April 1926—THIS MONTH IN SCOPES HISTORY
1926 April
National Book Company sells its last 1,000 copies of The World’s Most Famous Court Trial: Tennessee Evolution Case to Kansas publisher Emanuel Haldeman- Julius (1889-1951), a quirky socialist who had been in Dayton for the Scopes Trial. Haldeman-Julius was a friend of Darrow and Thomas Scopes.
1926 April
In an antievolution sermon at Paducah, Kentucky’s Tilghman High School, Vancouver minister Arthur I. Brown (1875-1947)22 claims that Esther Smith, Tilghman’s biology teacher, is using a textbook “full of lies.” Smith denied the charge, but two months later she and a colleague were released.
1926 April
The popular and prolific Uncle Dave Macon (1870-1952) records “The Bible’s True” for Vocalion Records.
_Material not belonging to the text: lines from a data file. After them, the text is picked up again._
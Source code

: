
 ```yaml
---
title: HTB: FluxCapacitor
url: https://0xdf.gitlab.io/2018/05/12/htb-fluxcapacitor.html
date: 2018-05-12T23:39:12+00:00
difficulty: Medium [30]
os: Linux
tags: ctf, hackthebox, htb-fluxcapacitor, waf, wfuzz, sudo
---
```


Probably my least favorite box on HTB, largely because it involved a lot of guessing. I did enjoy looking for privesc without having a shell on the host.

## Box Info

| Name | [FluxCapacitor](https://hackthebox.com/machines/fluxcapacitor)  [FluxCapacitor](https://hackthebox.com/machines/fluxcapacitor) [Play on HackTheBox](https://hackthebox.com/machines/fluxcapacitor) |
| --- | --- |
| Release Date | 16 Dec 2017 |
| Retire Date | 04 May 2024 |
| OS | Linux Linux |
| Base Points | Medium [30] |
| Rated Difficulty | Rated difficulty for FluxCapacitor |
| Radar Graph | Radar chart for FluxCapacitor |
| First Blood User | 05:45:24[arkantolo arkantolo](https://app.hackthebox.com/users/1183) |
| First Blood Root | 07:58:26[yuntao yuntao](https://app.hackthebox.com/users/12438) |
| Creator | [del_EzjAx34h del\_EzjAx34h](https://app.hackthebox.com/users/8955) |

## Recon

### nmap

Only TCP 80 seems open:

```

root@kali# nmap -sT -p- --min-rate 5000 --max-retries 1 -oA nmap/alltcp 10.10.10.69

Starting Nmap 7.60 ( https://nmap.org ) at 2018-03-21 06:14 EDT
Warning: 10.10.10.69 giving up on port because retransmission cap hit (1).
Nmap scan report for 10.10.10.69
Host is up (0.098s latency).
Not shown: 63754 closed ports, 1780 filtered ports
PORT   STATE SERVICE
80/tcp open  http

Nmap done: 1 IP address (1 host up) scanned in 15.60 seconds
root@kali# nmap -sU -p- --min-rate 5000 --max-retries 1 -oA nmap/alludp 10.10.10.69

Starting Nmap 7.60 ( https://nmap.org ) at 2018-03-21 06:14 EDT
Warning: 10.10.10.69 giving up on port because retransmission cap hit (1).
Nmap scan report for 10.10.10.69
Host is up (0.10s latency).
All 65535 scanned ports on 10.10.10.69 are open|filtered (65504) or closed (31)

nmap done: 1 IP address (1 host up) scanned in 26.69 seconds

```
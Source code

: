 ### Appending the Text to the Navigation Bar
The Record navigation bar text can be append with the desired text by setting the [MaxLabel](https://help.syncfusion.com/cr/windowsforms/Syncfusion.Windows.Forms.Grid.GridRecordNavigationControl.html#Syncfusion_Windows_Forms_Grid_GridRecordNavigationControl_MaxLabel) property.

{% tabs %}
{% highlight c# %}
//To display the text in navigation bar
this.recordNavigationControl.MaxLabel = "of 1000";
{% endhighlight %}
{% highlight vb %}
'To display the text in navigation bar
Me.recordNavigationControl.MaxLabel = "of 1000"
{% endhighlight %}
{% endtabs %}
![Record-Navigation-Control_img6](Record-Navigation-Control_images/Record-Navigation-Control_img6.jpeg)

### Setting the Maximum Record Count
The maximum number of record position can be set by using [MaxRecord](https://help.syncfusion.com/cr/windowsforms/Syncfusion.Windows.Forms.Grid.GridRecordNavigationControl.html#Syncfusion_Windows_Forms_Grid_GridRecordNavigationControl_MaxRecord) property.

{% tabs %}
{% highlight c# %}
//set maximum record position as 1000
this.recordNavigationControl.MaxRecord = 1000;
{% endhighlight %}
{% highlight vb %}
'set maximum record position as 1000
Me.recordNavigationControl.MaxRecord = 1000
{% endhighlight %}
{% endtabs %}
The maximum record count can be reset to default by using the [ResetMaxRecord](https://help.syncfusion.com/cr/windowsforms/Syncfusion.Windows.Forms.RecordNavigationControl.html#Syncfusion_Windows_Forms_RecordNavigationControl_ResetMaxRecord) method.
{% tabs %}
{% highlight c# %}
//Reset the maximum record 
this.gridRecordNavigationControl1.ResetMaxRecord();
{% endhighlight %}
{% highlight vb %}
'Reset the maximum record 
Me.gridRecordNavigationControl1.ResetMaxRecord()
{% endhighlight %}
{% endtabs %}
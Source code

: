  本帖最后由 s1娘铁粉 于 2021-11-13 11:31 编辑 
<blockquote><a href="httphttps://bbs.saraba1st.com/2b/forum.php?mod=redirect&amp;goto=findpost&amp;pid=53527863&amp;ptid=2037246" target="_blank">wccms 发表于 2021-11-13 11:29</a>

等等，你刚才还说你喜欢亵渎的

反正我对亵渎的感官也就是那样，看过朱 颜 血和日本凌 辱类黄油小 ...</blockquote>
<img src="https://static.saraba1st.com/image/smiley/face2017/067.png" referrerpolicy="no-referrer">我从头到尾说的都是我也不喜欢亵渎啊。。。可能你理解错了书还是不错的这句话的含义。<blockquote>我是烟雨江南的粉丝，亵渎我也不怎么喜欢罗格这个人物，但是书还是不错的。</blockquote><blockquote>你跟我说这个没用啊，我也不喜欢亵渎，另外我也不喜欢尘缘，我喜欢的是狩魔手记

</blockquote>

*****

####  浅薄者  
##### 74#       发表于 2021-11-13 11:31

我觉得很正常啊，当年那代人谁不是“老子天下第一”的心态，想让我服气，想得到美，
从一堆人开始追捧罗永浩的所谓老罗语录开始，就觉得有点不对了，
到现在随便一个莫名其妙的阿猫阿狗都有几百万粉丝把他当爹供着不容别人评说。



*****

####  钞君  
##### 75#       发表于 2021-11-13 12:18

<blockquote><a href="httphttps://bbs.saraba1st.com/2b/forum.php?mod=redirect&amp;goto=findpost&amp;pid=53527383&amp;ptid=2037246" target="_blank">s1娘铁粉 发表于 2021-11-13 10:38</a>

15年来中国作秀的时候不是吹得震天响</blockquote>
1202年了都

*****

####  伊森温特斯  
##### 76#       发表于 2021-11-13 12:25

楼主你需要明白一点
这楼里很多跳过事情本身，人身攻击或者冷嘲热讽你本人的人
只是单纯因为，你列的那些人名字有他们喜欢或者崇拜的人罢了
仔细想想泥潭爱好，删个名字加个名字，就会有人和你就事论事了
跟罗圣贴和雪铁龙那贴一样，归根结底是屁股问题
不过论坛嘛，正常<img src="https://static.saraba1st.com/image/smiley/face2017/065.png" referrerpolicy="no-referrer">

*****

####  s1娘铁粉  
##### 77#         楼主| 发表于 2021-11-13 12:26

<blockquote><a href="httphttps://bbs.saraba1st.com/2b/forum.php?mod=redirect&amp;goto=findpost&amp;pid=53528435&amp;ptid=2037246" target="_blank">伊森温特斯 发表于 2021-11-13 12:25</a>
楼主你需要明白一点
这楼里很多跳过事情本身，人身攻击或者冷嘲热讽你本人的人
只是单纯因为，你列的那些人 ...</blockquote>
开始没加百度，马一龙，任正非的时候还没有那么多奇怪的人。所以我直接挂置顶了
Although the song doesn’t mention Dayton or the Scopes Trial, it describes some of the trial’s issues in its first verse: “Evolution teaches man came from a monkey/ I don’t believe no such a thing in the days of a week of Sundays/ For the Bible’s true, yes I believe it/ I’ve seen enough and I can prove it.” Later in the song, Macon claims that God’s creation included no “monkey business.”
1926 April 5
When H.L. Mencken is arrested in Boston for defying a local censorship ordinance (i.e., for publishing an article in his American Mercury about a prostitute), he is represented by Arthur Garfield Hays.
1926 April 9
John Neal writes that “the appalling effect of the antievolution law in Tennessee is written in the anxious faces of every science teacher in the high schools and the state university.”
1926 April 26
In Toronto, the World Christian Fundamentals Association convenes its first conference in several years without Bryan in attendance. After promising to open a fundamentalist college in every state, the attendees dedicated an evening service to Bryan’s memory.